Tuesday, February 25, 2014

Miscellaneous Eugene Onegin: shandrydans, true Gibraltar pies, Toby Keith, or any other kind of nonsense

Ideas from the scrap heap, posts I thought about writing.  I mean, pick a stanza of Eugene Onegin at random.   There will be something interesting in it.  Or work through a chapter, not just the famous duel in Chapter 6, but any of them.

Or write about the dancing, or the furniture, or the food:

and in passing
I’ll just remark, my verses talk
as much of banquets and the cork
and eatables beyond all classing
as yours did, Homer, godlike lord,
whom thirty centuries have adored! (Five: XXXVI, Johnston)

But see One: XVI for a feast, including a “Strasbourg pie,” for which I need Nabokov’s note.  It is a goose-liver pie (not a terrine):

The pie was un vrai gibraltar (as Brillat-Savarin describes it somewhere) that had to be attacked and “cut into by a carving knife” (as Brummell says in a letter).  (Commentary Book I, p. 74)

Or if drink is preferred, try Four: XLVI, in which Pushkin renounces champagne for “sedate Bordeaux,” for his health of course:

But you, Bordeaux, are like a friend
who is, in grief and in calamity,
at all times, everywhere, a comrade,
ready to render us a service
or share our quiet leisure.
Long live Bordeaux, our friend! (Nabokov)
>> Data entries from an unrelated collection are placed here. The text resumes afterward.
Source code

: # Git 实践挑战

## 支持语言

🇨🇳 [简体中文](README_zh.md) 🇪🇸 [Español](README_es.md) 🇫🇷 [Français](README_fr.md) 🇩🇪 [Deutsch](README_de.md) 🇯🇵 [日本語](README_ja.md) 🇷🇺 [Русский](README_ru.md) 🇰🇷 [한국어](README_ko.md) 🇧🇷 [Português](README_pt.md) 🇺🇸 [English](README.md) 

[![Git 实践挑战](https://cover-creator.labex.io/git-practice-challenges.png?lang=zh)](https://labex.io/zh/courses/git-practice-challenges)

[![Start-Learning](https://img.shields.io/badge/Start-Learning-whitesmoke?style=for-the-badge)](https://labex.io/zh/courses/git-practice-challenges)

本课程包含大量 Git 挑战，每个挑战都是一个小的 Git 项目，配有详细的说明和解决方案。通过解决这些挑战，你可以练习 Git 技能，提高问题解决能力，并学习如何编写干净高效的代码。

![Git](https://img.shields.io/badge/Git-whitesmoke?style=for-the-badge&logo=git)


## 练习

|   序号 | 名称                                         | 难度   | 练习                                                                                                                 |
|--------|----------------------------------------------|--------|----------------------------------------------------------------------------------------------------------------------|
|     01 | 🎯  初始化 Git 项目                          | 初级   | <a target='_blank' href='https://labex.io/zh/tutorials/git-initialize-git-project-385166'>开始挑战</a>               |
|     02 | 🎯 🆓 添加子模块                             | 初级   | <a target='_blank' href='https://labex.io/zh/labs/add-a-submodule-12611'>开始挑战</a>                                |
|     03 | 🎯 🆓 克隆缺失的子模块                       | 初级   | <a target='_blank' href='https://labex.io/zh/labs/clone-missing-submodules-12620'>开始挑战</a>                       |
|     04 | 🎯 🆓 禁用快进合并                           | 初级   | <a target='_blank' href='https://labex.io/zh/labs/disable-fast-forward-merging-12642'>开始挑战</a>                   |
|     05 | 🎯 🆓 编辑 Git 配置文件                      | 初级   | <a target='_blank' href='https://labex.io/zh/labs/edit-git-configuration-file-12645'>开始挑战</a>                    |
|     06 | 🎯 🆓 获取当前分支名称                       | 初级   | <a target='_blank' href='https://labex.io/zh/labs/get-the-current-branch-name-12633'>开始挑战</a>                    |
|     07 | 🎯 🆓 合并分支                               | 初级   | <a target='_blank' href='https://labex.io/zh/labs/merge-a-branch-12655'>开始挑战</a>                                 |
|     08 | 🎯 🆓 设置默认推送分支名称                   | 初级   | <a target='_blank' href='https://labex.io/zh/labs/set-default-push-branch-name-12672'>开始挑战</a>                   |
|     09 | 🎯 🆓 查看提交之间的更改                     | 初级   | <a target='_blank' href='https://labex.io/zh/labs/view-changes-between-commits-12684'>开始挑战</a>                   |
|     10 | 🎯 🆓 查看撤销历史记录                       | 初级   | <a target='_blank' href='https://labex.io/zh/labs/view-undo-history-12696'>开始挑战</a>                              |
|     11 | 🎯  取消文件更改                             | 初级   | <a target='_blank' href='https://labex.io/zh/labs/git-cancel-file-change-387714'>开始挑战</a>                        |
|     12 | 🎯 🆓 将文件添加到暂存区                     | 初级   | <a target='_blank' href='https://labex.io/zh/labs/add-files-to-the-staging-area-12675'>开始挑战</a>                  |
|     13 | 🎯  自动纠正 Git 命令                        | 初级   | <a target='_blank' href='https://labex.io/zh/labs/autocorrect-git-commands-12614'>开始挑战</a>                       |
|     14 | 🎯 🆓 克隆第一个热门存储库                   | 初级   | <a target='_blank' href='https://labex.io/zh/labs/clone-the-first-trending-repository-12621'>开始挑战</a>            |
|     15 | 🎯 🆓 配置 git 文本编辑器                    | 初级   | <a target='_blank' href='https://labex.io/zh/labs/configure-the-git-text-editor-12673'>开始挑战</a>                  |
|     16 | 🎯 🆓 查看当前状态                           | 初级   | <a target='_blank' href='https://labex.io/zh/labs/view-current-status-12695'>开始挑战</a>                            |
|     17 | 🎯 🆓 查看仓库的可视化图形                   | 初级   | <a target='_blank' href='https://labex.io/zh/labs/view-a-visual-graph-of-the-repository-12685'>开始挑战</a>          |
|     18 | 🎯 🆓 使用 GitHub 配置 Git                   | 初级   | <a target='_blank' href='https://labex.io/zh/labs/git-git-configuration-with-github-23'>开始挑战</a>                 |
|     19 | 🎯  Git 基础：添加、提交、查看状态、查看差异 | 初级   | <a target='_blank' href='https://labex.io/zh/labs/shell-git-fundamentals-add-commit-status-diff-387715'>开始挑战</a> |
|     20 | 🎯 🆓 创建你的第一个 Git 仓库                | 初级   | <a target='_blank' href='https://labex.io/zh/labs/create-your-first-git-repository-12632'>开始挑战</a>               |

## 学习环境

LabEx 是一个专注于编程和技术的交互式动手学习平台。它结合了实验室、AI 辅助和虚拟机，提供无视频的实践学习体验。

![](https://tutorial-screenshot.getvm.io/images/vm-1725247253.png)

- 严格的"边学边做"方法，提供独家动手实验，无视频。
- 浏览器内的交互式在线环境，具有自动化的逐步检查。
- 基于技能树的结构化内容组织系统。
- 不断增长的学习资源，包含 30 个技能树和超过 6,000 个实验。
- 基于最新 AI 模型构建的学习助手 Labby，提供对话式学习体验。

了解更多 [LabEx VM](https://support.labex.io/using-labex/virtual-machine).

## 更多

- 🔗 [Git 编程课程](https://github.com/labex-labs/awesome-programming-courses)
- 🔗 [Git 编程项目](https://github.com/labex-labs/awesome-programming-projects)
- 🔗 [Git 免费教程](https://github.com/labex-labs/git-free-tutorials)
“Both this and the previous stanza, XLV, are very poor, bubbling with imported platitudes,” says Nabokov (Commentary, I, 483).  Similar language was used in Toby Keith’s 2011 smash “Red Solo Cup,” which I will forever after call Pushkinian.

Nabokov’s commentary eventually inspired Pale Fire, and by that standard it is disappointing, since it is not written by a madman, but still (VN is working on Onegin’s thirty brushes):

The boredom of reading through the English, German, Polish, etc. “translations” of our poem was much too great to even be contemplated, but I find in my files copies of the following atrocious, incredibly “expanded,” and abominably vulgar versions of this stanza.  [examples snipped]  (I, 102)

Or how about, in an evisceration of Babette Deutsch’s version:

The sins of omission are too simple to be noted; but there is one sin of commission that is typical of this particular version of EO, in which all kinds of images and details are bountifully added to Pushkin.  What, for instance, are those birds and trees doing here: “And wake the birds in beech and larch”?  Why this and not, for instance: “And take in words to bleach and starch” or any other kind of nonsense?  The charming point is that beeches and larches, not being endemic in west central Russia, are the very last trees that Pushkin would imagine growing in the Larins’ park.  (1, 286-7)

After that, you can bet there ain’t no birds or trees in Charles Johnston’s translation of 2: XXVIII.

Nabokov begins that stanza “On the balcony she liked \ to prevene Aurora’s rise,” and here we have another element that makes Nabokov’s translation something more than plain prose.  “To prevene,” huh?  The Russian is Preduprezdhát’, obsolete in Russian so fair game in English, says Nabokov (see Commentary I, 285).  I remember that Edmund Wilson particularly hated these archaic words, proof that immigrant Nabokov’s English was better than his.

I began the series of posts with “Where do you trample vernant blooms?”  Some more:

along the highway \ one heard their lonely shandrydans (Two: V)
with neglection \ harking their ringing voice (Three: XL)
a taboon of cast steeds \ the breeder from the steppes has driven (Onegin’s Journey IX)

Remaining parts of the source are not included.